Exercise aim –
Please return every line in the following data that includes the string "object".

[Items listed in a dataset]

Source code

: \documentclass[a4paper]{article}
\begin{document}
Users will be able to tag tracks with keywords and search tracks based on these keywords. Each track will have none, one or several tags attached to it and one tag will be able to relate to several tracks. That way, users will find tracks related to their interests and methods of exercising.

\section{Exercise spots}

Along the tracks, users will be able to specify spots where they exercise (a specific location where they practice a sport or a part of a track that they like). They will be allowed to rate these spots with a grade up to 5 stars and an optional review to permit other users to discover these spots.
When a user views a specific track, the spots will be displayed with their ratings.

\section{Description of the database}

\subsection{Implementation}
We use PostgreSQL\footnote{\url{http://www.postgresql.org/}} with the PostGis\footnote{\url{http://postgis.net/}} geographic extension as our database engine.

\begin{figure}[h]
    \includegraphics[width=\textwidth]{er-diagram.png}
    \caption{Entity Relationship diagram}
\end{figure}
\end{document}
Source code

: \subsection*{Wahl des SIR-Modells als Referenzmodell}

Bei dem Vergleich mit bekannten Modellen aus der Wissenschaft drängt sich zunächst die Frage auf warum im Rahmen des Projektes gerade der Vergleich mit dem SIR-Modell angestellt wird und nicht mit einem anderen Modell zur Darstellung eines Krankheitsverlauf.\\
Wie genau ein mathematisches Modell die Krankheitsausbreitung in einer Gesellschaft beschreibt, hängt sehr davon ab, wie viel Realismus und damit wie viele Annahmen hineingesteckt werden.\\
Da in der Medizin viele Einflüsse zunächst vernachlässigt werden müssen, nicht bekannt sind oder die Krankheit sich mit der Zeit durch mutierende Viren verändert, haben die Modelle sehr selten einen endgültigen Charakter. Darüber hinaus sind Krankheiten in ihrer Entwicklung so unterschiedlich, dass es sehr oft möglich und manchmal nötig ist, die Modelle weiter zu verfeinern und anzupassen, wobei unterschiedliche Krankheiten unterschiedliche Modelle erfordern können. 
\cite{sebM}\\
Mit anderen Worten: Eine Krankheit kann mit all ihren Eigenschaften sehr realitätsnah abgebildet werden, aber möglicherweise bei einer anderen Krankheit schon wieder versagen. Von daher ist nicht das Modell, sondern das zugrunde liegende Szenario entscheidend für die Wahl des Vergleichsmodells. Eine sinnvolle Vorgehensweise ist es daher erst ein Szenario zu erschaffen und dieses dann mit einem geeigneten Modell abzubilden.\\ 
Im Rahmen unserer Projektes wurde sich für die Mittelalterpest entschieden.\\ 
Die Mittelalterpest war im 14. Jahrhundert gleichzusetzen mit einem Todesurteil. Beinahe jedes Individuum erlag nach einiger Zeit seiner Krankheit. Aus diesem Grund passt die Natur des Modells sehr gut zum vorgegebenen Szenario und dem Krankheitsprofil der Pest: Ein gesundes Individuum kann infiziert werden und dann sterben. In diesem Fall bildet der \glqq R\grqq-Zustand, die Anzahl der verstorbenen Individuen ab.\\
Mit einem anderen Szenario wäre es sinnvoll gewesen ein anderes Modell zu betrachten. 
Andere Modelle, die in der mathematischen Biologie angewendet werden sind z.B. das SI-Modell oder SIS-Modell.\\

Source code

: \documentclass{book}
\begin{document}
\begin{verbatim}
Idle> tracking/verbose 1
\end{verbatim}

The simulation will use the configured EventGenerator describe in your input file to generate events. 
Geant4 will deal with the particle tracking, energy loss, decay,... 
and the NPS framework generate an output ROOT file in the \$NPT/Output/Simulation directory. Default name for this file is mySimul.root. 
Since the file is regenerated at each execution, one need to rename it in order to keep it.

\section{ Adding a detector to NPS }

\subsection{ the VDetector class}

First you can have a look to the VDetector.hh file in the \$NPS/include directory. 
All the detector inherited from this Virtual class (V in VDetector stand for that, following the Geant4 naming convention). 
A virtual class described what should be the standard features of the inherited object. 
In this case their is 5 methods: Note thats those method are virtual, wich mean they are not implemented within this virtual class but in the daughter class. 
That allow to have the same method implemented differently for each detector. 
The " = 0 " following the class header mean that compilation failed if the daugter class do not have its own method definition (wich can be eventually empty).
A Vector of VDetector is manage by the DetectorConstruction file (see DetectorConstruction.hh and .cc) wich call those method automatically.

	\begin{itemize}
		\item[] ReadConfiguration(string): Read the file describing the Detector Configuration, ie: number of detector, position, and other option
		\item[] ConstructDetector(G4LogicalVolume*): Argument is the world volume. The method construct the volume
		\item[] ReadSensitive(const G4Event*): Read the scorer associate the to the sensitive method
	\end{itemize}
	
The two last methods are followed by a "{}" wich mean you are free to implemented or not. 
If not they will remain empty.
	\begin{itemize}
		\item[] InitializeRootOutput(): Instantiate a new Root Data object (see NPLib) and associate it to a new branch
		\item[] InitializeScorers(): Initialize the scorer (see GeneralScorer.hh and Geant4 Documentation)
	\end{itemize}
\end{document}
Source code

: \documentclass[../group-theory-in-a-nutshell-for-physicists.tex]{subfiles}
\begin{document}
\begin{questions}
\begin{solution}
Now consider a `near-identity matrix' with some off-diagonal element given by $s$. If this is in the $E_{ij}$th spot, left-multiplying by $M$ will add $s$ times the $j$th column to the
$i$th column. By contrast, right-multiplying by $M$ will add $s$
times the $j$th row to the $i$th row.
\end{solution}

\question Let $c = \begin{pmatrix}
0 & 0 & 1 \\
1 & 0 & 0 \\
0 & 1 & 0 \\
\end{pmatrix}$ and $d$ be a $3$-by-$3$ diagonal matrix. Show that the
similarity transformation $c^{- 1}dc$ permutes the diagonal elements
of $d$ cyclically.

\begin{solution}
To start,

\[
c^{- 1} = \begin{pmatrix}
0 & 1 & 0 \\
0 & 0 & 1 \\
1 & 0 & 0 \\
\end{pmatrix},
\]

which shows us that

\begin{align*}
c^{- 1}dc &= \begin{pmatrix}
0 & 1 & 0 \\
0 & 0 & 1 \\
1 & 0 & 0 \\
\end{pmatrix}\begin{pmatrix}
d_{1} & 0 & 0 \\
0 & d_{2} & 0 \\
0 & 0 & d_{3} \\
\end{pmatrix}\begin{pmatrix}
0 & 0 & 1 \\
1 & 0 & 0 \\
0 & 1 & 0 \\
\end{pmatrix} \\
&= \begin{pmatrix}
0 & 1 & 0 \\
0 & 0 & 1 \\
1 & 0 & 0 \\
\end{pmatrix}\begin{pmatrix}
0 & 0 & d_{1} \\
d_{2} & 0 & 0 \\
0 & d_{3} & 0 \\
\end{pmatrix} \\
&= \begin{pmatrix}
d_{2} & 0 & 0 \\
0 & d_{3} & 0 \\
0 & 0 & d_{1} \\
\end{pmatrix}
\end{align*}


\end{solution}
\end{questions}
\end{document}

Result of the exercise –
A virtual class described what should be the standard features of the inherited object. 
		\item[] InitializeRootOutput(): Instantiate a new Root Data object (see NPLib) and associate it to a new branch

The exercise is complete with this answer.